The game was lively; oddly officated at times, personal highlight was one referee blowing his whistle for a bench technical whilst Guildford’s Tayo Ogedengbe was releasing the ball from his grasp at the free-throw line – but the game was tightly contested until the fourth quarter, when the hosts pulled away, winning the game 102-83 and forcing 24 turnovers off the visiting Wolves side, coached by Guildford’s old mentor, Paul James.
The fans were pleased with the result, some even travelled from as far north as Newcastle to see the game and one commented that ‘Guildford were value for the win.’
The players at the end were mobbed by fans and friends who came to see them play. Autographs were signed, pictures were taken. Coach Creon Raftopoulos studied the stats and was overall satisfied with the win, skidding a two-game losing streak. And when I caught up with the Zimbabwe national, he was just happy for his team to play without any worries.
“We get an opportunity to focus now on our basketball,” Raftopoulos said.
“When you don’t know when your next pay-cheque is coming from, it doesn’t matter what walk of life or profession you have, it’s going to affect you.

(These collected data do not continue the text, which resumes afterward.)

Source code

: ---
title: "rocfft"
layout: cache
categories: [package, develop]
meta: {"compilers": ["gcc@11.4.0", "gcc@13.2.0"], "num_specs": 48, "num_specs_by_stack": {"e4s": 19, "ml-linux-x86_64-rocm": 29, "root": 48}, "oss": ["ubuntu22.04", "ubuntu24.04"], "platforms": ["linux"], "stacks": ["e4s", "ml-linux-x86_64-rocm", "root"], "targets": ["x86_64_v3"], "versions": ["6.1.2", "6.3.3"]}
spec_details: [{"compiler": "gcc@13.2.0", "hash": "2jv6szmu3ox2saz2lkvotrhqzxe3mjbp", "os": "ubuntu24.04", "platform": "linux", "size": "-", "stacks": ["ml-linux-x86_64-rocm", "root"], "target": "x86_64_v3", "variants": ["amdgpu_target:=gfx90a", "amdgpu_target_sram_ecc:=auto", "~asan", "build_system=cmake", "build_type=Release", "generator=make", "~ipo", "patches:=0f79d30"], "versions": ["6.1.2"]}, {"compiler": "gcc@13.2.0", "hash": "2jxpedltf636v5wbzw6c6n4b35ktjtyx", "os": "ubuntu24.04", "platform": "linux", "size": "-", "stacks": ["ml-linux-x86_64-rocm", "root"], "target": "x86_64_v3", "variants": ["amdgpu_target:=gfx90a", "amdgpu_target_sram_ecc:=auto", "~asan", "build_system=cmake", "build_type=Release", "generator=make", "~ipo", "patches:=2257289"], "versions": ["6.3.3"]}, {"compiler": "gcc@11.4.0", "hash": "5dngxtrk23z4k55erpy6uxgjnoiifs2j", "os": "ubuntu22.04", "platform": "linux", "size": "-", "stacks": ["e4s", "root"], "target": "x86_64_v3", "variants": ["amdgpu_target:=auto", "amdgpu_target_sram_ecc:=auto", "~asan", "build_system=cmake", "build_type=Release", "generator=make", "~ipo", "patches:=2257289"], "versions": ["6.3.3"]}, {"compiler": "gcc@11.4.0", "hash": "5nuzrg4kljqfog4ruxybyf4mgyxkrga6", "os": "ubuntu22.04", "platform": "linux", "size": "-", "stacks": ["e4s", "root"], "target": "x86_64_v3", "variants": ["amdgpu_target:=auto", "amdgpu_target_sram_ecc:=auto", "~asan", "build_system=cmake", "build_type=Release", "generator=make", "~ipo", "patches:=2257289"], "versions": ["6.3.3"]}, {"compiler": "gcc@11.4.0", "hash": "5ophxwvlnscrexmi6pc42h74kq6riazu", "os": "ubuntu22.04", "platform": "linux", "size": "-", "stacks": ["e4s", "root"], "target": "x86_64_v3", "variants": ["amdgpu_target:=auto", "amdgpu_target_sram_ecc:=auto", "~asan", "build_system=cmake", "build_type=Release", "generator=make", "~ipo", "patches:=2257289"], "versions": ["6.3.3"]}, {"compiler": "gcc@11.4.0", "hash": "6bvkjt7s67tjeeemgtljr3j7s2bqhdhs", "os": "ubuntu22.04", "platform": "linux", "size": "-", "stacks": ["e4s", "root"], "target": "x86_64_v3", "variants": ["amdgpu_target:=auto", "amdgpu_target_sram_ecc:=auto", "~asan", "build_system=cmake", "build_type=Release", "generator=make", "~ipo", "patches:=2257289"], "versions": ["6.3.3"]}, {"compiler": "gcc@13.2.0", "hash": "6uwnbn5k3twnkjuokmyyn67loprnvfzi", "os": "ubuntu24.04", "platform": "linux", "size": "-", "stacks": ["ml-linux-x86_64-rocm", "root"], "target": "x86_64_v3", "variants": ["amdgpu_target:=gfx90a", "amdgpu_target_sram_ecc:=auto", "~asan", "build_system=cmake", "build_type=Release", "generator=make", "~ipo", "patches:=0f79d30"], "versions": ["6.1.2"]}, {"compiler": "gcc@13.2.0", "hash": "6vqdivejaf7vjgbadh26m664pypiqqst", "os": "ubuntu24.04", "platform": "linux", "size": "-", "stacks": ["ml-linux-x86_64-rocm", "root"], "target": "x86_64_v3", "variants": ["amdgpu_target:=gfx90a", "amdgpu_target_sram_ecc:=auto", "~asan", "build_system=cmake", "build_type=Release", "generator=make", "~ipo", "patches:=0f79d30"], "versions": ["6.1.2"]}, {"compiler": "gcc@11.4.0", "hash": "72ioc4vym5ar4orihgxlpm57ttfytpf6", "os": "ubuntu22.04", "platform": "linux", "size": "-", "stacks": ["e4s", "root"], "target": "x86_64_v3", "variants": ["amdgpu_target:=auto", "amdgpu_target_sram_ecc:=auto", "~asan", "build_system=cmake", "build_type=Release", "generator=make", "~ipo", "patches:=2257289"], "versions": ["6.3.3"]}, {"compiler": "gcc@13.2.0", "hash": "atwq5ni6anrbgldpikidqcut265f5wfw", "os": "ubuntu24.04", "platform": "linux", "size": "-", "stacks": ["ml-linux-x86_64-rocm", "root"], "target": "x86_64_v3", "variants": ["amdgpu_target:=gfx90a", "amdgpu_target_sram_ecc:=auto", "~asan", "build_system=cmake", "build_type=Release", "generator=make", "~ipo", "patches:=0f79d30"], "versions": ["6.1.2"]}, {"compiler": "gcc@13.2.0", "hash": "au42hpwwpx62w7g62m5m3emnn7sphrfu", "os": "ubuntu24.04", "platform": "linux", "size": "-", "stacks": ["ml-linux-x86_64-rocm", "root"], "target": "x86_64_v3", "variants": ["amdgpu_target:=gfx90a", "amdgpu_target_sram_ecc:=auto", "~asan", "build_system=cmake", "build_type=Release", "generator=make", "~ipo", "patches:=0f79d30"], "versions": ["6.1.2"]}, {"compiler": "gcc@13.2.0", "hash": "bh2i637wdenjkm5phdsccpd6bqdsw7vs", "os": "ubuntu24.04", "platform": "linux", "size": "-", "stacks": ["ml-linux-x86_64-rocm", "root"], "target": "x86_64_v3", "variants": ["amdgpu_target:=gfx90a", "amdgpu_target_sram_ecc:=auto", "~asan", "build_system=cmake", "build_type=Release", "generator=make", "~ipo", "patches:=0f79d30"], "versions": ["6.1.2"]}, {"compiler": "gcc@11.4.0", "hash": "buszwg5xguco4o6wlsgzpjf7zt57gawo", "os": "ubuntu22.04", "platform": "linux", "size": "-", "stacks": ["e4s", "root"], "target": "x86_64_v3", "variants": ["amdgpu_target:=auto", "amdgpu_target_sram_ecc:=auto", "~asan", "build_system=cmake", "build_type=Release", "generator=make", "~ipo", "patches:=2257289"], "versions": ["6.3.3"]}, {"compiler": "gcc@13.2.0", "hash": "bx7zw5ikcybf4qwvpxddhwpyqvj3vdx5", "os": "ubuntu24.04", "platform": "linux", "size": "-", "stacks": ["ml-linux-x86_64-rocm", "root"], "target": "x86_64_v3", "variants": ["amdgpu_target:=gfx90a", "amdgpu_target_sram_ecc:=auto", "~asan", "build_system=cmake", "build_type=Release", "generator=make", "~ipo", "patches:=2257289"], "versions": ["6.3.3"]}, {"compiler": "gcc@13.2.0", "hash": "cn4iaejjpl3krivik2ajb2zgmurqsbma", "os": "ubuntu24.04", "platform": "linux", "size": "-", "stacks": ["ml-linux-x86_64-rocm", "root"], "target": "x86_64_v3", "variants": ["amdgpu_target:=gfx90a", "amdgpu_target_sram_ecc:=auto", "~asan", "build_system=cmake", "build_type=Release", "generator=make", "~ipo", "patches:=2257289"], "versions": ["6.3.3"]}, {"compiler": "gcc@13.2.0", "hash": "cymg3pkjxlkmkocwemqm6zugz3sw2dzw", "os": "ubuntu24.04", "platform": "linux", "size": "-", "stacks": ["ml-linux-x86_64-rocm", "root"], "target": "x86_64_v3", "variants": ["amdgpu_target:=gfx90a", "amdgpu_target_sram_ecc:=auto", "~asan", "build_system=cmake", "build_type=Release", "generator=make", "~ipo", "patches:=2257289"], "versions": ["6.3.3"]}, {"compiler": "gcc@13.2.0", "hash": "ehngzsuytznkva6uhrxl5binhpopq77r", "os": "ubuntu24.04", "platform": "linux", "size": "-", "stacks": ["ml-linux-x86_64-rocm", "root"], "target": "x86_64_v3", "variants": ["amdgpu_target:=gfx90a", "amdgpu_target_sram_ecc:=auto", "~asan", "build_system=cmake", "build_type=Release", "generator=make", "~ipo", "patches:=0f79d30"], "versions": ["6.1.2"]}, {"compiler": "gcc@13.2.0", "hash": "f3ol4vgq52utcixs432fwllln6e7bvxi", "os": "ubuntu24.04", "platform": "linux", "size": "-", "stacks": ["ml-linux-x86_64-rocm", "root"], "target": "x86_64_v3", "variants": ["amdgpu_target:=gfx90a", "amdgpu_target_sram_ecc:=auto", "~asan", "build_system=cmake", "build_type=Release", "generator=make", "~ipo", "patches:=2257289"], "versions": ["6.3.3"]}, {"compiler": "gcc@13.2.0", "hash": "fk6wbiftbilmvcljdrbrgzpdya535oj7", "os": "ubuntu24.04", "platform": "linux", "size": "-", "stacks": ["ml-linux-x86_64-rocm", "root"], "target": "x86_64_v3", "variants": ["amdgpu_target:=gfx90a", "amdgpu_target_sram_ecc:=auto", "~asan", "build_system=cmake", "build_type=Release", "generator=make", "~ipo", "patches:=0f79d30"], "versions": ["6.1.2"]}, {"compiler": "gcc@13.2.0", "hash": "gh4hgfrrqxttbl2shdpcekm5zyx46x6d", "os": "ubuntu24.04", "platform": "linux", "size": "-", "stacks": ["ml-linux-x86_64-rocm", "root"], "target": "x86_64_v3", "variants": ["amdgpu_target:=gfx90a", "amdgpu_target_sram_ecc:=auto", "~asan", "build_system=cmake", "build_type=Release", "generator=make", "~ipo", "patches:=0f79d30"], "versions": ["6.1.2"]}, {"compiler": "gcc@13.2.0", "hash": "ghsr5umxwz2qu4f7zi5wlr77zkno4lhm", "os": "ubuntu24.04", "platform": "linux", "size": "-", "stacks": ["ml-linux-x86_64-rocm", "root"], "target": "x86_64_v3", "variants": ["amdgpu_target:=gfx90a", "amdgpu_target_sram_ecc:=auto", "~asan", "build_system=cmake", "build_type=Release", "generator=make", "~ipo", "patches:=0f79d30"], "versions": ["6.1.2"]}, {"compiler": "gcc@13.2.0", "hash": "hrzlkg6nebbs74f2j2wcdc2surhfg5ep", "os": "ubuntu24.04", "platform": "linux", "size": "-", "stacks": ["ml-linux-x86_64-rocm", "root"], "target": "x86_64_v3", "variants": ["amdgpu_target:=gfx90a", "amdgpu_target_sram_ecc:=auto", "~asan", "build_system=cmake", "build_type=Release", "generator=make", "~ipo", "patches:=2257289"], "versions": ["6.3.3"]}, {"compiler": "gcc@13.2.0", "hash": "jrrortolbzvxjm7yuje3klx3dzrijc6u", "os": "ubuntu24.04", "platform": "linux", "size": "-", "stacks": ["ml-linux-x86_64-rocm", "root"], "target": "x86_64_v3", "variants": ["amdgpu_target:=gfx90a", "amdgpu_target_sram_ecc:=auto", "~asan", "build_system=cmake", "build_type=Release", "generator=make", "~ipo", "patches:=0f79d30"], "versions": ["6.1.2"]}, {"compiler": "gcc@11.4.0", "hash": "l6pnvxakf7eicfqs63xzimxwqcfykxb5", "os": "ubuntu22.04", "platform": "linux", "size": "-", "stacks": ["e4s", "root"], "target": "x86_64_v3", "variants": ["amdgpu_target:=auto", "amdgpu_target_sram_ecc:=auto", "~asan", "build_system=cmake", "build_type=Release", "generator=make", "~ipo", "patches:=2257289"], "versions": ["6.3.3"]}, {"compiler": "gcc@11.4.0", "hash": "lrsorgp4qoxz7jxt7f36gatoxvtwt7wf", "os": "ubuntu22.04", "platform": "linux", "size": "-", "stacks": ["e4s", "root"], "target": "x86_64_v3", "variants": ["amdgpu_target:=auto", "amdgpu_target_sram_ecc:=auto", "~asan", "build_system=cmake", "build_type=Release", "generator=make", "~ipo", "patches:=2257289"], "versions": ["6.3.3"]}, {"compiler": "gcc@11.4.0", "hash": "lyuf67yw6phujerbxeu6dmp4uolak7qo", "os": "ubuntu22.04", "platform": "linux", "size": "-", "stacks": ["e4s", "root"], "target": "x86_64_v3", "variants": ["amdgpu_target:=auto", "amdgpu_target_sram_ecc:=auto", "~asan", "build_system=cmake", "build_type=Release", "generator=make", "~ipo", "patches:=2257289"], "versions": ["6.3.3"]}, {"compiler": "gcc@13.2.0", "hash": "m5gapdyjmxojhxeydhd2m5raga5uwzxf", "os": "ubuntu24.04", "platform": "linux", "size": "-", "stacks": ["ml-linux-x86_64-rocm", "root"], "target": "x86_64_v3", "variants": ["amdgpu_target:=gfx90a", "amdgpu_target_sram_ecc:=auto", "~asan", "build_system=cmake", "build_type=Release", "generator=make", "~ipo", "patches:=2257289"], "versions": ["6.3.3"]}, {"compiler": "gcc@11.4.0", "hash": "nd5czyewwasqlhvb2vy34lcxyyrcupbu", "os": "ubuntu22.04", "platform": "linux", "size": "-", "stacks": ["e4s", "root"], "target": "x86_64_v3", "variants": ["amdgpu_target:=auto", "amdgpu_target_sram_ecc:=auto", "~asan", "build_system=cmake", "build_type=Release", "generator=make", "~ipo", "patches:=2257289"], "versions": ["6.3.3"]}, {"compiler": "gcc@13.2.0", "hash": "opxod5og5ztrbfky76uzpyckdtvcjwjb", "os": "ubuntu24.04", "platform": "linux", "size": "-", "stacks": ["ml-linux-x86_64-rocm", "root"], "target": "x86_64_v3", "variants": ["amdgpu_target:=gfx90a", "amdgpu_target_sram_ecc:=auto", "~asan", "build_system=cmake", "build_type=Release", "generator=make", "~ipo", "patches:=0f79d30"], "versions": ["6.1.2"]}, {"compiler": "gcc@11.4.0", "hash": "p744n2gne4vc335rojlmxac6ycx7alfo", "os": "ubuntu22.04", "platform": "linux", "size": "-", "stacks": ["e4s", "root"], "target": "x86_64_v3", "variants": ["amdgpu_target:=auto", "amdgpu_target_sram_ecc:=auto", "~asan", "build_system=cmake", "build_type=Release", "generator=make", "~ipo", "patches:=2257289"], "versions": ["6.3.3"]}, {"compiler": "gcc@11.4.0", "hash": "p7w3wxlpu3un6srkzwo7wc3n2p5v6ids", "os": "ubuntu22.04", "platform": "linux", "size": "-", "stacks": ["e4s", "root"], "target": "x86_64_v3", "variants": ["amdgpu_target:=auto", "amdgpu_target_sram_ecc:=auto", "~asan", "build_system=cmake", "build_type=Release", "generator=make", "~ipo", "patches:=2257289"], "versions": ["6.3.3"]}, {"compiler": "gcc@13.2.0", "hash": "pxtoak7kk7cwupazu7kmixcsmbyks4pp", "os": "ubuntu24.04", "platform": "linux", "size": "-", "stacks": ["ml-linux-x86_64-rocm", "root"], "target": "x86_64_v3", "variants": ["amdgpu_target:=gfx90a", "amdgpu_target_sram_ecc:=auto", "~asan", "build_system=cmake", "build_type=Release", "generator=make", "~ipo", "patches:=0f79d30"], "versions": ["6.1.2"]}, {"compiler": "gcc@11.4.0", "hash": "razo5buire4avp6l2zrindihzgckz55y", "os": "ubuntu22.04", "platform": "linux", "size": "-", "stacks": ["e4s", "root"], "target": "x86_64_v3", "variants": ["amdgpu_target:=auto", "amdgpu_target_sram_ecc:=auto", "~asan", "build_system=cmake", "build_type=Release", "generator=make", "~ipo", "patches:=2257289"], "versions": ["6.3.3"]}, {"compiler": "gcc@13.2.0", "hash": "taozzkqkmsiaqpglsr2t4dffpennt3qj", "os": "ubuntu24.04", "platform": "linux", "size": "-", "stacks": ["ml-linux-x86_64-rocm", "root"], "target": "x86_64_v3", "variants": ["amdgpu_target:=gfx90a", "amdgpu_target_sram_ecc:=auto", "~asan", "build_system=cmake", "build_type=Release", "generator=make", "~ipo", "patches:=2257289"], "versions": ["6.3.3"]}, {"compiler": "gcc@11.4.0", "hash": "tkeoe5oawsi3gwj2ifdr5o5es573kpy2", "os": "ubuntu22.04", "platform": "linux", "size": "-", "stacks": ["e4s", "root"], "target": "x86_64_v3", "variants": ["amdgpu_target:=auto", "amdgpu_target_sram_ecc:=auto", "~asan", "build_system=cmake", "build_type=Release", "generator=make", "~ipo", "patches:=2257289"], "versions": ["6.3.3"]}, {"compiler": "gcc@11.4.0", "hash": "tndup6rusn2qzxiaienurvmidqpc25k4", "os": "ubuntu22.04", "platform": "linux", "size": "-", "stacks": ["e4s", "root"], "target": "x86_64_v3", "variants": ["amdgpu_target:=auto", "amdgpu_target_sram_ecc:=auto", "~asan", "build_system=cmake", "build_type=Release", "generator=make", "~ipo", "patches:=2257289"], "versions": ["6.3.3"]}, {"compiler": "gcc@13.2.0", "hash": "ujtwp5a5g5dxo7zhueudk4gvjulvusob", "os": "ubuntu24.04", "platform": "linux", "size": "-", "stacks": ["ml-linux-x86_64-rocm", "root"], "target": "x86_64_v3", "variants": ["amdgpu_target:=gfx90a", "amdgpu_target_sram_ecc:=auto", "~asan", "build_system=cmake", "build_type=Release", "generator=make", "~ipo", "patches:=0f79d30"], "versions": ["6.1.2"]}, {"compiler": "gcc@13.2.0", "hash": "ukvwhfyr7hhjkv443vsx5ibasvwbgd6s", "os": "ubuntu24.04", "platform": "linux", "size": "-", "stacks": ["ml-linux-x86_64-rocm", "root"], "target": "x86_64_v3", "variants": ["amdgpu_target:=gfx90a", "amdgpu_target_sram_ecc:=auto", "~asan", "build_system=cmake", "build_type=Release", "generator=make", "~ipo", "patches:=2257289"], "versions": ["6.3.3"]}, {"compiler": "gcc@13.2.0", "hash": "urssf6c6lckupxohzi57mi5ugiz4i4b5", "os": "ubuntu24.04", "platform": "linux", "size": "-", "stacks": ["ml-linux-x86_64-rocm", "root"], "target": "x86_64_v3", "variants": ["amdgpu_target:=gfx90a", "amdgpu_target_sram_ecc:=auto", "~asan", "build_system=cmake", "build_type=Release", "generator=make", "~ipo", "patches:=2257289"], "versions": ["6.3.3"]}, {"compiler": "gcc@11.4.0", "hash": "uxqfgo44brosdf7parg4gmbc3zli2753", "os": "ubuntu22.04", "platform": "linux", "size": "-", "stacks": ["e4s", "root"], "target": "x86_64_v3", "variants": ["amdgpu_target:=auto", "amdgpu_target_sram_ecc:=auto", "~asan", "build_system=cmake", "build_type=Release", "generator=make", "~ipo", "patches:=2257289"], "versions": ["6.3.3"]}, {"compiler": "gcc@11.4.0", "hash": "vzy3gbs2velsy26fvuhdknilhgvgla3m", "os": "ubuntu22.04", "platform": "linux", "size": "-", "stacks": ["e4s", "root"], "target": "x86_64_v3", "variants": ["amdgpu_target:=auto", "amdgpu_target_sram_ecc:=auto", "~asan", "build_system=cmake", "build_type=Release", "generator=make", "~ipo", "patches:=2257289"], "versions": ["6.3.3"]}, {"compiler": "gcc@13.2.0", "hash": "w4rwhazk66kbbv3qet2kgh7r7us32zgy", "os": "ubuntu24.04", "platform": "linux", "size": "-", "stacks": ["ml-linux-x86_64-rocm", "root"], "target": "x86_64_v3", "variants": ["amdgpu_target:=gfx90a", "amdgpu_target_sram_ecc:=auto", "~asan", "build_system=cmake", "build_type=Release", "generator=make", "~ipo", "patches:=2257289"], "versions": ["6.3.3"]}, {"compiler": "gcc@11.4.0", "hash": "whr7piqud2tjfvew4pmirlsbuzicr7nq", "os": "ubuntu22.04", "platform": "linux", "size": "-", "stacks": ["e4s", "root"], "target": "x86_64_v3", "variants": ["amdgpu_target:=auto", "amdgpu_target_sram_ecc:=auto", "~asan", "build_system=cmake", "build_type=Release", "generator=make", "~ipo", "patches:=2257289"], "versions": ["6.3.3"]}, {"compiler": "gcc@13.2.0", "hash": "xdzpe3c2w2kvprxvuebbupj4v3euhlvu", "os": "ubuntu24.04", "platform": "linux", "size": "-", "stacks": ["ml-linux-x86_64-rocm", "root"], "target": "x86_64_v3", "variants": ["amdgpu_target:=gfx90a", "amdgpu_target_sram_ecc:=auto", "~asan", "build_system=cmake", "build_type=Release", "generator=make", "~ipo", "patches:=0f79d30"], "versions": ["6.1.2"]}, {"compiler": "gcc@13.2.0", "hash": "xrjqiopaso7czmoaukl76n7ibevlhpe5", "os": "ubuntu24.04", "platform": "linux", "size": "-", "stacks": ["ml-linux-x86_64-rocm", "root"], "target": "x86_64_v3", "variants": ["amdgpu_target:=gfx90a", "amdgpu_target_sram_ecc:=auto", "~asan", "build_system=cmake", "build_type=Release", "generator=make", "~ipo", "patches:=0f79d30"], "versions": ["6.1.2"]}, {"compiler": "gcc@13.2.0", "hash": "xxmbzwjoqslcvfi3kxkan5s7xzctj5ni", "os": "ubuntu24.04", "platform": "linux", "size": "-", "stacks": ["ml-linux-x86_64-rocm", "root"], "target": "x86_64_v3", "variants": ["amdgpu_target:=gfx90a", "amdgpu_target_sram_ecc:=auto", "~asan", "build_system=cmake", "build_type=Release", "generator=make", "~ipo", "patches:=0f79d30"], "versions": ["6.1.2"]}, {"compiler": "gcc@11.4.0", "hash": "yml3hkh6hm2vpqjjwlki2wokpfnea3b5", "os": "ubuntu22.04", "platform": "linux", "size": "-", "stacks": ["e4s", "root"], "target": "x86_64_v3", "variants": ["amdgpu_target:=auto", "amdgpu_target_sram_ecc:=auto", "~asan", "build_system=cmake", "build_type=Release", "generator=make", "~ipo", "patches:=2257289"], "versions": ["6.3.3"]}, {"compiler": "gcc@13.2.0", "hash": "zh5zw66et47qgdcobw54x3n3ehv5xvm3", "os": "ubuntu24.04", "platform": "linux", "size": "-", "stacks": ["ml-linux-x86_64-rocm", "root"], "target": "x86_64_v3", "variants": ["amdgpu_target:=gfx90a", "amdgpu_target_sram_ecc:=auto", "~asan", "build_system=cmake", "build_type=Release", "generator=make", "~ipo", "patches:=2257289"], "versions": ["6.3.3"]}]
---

But credit to the guys, we’ve all tried, we’ve all had to really hustle it out and playing with a frustration of not knowing about a pay-cheque and, at the time, we were playing without a point guard – which wasn’t easy.
“It’s good now, we have a Trophy Final at the O2 Arena to look forward and an owner who understands what the Guildford Heat is about.” Creon went on to say.
Going back out into the arena, numerous volunteers as well as the SSP door security staff were dismantling the stands, folding and storing the advertising boards and putting away the baskets, when I saw one volunteer, with a broom sweeping a section of the seating area that was covered by empty sweet-wrappers and drink cans. He was doing this though, with a smile on his face, whilst joking around with the security staff.
“I’m just happy that we get to finish this season and I’m also happy that I can look forward to supporting the guys (Heat) next year,” the smiling volunteer said.
“In honesty though, it’s old news now – bring on the future, forget the past. We’ve had some great memories whilst at the (Guildford) Spectrum (Heat’s old venue), but now we can move on and look forward to a better future,” the volunteer proudly stated.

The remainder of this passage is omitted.